DESCRIPTION OF THE TASK
In the copy you make, keep each entry exactly as it is and leave out all images.
::: RECORDS SHOWN :::
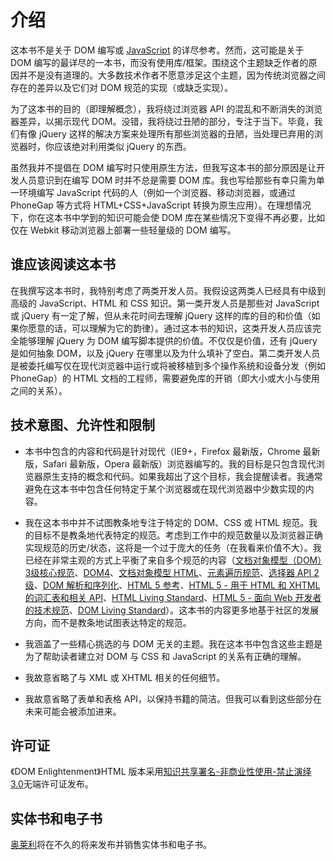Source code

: # 介绍

这本书不是关于 DOM 编写或 [JavaScript](http://javascriptenlightenment.com/) 的详尽参考。然而，这可能是关于 DOM 编写的最详尽的一本书，而没有使用库/框架。围绕这个主题缺乏作者的原因并不是没有道理的。大多数技术作者不愿意涉足这个主题，因为传统浏览器之间存在的差异以及它们对 DOM 规范的实现（或缺乏实现）。

为了这本书的目的（即理解概念），我将绕过浏览器 API 的混乱和不断消失的浏览器差异，以揭示现代 DOM。没错，我将绕过丑陋的部分，专注于当下。毕竟，我们有像 jQuery 这样的解决方案来处理所有那些浏览器的丑陋，当处理已弃用的浏览器时，你应该绝对利用类似 jQuery 的东西。

虽然我并不提倡在 DOM 编写时只使用原生方法，但我写这本书的部分原因是让开发人员意识到在编写 DOM 时并不总是需要 DOM 库。我也写给那些有幸只需为单一环境编写 JavaScript 代码的人（例如一个浏览器、移动浏览器，或通过 PhoneGap 等方式将 HTML+CSS+JavaScript 转换为原生应用）。在理想情况下，你在这本书中学到的知识可能会使 DOM 库在某些情况下变得不再必要，比如仅在 Webkit 移动浏览器上部署一些轻量级的 DOM 编写。

## 谁应该阅读这本书

在我撰写这本书时，我特别考虑了两类开发人员。我假设这两类人已经具有中级到高级的 JavaScript、HTML 和 CSS 知识。第一类开发人员是那些对 JavaScript 或 jQuery 有一定了解，但从未花时间去理解 jQuery 这样的库的目的和价值（如果你愿意的话，可以理解为它的韵律）。通过这本书的知识，这类开发人员应该完全能够理解 jQuery 为 DOM 编写脚本提供的价值。不仅仅是价值，还有 jQuery 是如何抽象 DOM，以及 jQuery 在哪里以及为什么填补了空白。第二类开发人员是被委托编写仅在现代浏览器中运行或将被移植到多个操作系统和设备分发（例如 PhoneGap）的 HTML 文档的工程师，需要避免库的开销（即大小或大小与使用之间的关系）。

## 技术意图、允许性和限制

+   本书中包含的内容和代码是针对现代（IE9+，Firefox 最新版，Chrome 最新版，Safari 最新版，Opera 最新版）浏览器编写的。我的目标是只包含现代浏览器原生支持的概念和代码。如果我超出了这个目标，我会提醒读者。我通常避免在这本书中包含任何特定于某个浏览器或在现代浏览器中少数实现的内容。

+   我在这本书中并不试图教条地专注于特定的 DOM、CSS 或 HTML 规范。我的目标不是教条地代表特定的规范。考虑到工作中的规范数量以及浏览器正确实现规范的历史/状态，这将是一个过于庞大的任务（在我看来价值不大）。我已经在非常主观的方式上平衡了来自多个规范的内容（[文档对象模型（DOM）3级核心规范](http://www.w3.org/TR/2004/REC-DOM-Level-3-Core-20040407/core.html)、[DOM4](http://www.w3.org/TR/dom/)、[文档对象模型 HTML](http://www.w3.org/TR/2003/REC-DOM-Level-2-HTML-20030109/html.html)、[元素遍历规范](http://www.w3.org/TR/ElementTraversal/)、[选择器 API 2级](http://www.w3.org/TR/selectors-api2/)、[DOM 解析和序列化](http://html5.org/specs/dom-parsing.html)、[HTML 5 参考](http://dev.w3.org/html5/html-author/)、[HTML 5 - 用于 HTML 和 XHTML 的词汇表和相关 API](http://www.w3.org/TR/html5/)、[HTML Living Standard](http://www.whatwg.org/specs/web-apps/current-work/multipage/)、[HTML 5 - 面向 Web 开发者的技术规范](http://developers.whatwg.org/)、[DOM Living Standard](http://dom.spec.whatwg.org/)）。这本书的内容更多地基于社区的发展方向，而不是教条地试图表达特定的规范。

+   我涵盖了一些精心挑选的与 DOM 无关的主题。我在这本书中包含这些主题是为了帮助读者建立对 DOM 与 CSS 和 JavaScript 的关系有正确的理解。

+   我故意省略了与 XML 或 XHTML 相关的任何细节。

+   我故意省略了表单和表格 API，以保持书籍的简洁。但我可以看到这些部分在未来可能会被添加进来。

## 许可证

《DOM Enlightenment》HTML 版本采用[知识共享署名-非商业性使用-禁止演绎 3.0](http://creativecommons.org/licenses/by-nc-nd/3.0/)无端许可证发布。

## 实体书和电子书

[奥莱利](http://oreilly.com/)将在不久的将来发布并销售实体书和电子书。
:::
THE ANSWER
Source code

: # 介绍

这本书不是关于 DOM 编写或 [JavaScript](http://javascriptenlightenment.com/) 的详尽参考。然而，这可能是关于 DOM 编写的最详尽的一本书，而没有使用库/框架。围绕这个主题缺乏作者的原因并不是没有道理的。大多数技术作者不愿意涉足这个主题，因为传统浏览器之间存在的差异以及它们对 DOM 规范的实现（或缺乏实现）。

为了这本书的目的（即理解概念），我将绕过浏览器 API 的混乱和不断消失的浏览器差异，以揭示现代 DOM。没错，我将绕过丑陋的部分，专注于当下。毕竟，我们有像 jQuery 这样的解决方案来处理所有那些浏览器的丑陋，当处理已弃用的浏览器时，你应该绝对利用类似 jQuery 的东西。

虽然我并不提倡在 DOM 编写时只使用原生方法，但我写这本书的部分原因是让开发人员意识到在编写 DOM 时并不总是需要 DOM 库。我也写给那些有幸只需为单一环境编写 JavaScript 代码的人（例如一个浏览器、移动浏览器，或通过 PhoneGap 等方式将 HTML+CSS+JavaScript 转换为原生应用）。在理想情况下，你在这本书中学到的知识可能会使 DOM 库在某些情况下变得不再必要，比如仅在 Webkit 移动浏览器上部署一些轻量级的 DOM 编写。

## 谁应该阅读这本书

在我撰写这本书时，我特别考虑了两类开发人员。我假设这两类人已经具有中级到高级的 JavaScript、HTML 和 CSS 知识。第一类开发人员是那些对 JavaScript 或 jQuery 有一定了解，但从未花时间去理解 jQuery 这样的库的目的和价值（如果你愿意的话，可以理解为它的韵律）。通过这本书的知识，这类开发人员应该完全能够理解 jQuery 为 DOM 编写脚本提供的价值。不仅仅是价值，还有 jQuery 是如何抽象 DOM，以及 jQuery 在哪里以及为什么填补了空白。第二类开发人员是被委托编写仅在现代浏览器中运行或将被移植到多个操作系统和设备分发（例如 PhoneGap）的 HTML 文档的工程师，需要避免库的开销（即大小或大小与使用之间的关系）。

## 技术意图、允许性和限制

+   本书中包含的内容和代码是针对现代（IE9+，Firefox 最新版，Chrome 最新版，Safari 最新版，Opera 最新版）浏览器编写的。我的目标是只包含现代浏览器原生支持的概念和代码。如果我超出了这个目标，我会提醒读者。我通常避免在这本书中包含任何特定于某个浏览器或在现代浏览器中少数实现的内容。

+   我在这本书中并不试图教条地专注于特定的 DOM、CSS 或 HTML 规范。我的目标不是教条地代表特定的规范。考虑到工作中的规范数量以及浏览器正确实现规范的历史/状态，这将是一个过于庞大的任务（在我看来价值不大）。我已经在非常主观的方式上平衡了来自多个规范的内容（[文档对象模型（DOM）3级核心规范](http://www.w3.org/TR/2004/REC-DOM-Level-3-Core-20040407/core.html)、[DOM4](http://www.w3.org/TR/dom/)、[文档对象模型 HTML](http://www.w3.org/TR/2003/REC-DOM-Level-2-HTML-20030109/html.html)、[元素遍历规范](http://www.w3.org/TR/ElementTraversal/)、[选择器 API 2级](http://www.w3.org/TR/selectors-api2/)、[DOM 解析和序列化](http://html5.org/specs/dom-parsing.html)、[HTML 5 参考](http://dev.w3.org/html5/html-author/)、[HTML 5 - 用于 HTML 和 XHTML 的词汇表和相关 API](http://www.w3.org/TR/html5/)、[HTML Living Standard](http://www.whatwg.org/specs/web-apps/current-work/multipage/)、[HTML 5 - 面向 Web 开发者的技术规范](http://developers.whatwg.org/)、[DOM Living Standard](http://dom.spec.whatwg.org/)）。这本书的内容更多地基于社区的发展方向，而不是教条地试图表达特定的规范。

+   我涵盖了一些精心挑选的与 DOM 无关的主题。我在这本书中包含这些主题是为了帮助读者建立对 DOM 与 CSS 和 JavaScript 的关系有正确的理解。

+   我故意省略了与 XML 或 XHTML 相关的任何细节。

+   我故意省略了表单和表格 API，以保持书籍的简洁。但我可以看到这些部分在未来可能会被添加进来。

## 许可证

《DOM Enlightenment》HTML 版本采用[知识共享署名-非商业性使用-禁止演绎 3.0](http://creativecommons.org/licenses/by-nc-nd/3.0/)无端许可证发布。

## 实体书和电子书

[奥莱利](http://oreilly.com/)将在不久的将来发布并销售实体书和电子书。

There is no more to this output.